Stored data

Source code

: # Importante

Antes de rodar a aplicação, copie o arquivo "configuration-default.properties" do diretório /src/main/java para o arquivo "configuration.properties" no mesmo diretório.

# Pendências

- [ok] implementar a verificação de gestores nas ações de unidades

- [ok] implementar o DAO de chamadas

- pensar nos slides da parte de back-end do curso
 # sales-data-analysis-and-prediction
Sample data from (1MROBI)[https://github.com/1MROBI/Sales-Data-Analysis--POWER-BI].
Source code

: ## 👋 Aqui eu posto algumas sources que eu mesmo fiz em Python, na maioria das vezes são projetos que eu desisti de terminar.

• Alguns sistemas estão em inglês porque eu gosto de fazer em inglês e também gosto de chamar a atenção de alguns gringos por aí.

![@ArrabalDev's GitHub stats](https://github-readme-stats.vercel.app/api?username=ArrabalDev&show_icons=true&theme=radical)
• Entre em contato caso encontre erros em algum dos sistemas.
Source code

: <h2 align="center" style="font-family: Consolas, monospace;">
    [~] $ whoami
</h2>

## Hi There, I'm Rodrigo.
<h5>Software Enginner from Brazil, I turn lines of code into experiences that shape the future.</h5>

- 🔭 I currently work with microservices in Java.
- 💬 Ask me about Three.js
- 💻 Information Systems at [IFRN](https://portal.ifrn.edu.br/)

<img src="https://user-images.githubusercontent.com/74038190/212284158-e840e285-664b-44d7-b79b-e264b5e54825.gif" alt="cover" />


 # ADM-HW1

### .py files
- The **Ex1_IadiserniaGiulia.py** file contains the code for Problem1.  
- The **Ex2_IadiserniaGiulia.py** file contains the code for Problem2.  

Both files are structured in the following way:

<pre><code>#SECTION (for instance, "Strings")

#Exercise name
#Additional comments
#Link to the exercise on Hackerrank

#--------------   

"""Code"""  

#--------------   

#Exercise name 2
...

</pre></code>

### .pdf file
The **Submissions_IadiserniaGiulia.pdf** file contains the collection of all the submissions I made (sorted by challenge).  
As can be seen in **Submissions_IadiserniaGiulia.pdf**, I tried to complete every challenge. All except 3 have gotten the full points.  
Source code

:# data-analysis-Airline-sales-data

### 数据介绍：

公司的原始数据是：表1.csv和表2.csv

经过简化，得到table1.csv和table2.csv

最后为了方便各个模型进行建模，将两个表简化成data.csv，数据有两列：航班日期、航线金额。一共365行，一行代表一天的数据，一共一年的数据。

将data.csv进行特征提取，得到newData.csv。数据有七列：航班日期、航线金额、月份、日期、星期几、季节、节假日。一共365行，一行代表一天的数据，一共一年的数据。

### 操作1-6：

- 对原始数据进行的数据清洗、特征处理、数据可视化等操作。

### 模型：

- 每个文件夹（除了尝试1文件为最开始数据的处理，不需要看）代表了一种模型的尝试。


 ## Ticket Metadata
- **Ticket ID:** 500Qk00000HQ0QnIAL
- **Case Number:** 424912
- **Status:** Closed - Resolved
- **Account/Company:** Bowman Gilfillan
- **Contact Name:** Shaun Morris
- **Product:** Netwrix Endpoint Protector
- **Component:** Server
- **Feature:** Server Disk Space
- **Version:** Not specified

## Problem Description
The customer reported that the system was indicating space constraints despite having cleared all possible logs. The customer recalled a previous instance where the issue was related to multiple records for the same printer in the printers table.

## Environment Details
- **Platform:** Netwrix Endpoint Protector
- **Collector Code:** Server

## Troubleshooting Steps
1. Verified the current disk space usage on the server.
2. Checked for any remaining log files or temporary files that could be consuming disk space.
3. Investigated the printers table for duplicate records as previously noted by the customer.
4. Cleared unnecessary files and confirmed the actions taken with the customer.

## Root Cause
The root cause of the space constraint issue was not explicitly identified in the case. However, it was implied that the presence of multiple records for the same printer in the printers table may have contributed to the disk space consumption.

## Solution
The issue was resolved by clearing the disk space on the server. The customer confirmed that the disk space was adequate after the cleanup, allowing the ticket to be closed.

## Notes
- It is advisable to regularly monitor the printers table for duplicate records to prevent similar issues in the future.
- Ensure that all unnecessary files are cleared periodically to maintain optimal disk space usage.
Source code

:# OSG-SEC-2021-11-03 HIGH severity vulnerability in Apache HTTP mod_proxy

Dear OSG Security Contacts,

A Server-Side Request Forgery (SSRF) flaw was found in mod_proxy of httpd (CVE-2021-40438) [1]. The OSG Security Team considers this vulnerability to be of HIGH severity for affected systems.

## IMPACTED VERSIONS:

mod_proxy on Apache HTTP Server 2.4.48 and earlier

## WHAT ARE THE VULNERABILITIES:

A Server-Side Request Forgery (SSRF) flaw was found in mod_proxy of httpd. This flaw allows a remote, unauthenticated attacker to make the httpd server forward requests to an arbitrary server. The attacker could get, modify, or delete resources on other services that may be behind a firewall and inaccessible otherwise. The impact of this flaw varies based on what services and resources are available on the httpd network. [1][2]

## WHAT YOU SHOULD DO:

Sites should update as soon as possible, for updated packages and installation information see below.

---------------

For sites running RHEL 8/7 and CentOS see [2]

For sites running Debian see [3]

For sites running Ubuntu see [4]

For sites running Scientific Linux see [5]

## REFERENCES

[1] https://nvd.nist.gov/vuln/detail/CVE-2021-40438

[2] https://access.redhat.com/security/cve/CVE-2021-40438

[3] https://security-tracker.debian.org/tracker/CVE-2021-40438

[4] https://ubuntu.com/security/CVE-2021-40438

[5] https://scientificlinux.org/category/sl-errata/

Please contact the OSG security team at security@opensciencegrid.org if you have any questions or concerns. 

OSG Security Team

**EXERCISE PROMPT**
Given the entries above, say how many lines include the word "printers", and write nothing besides the number.

**ANSWER TO THIS PROBLEM**
4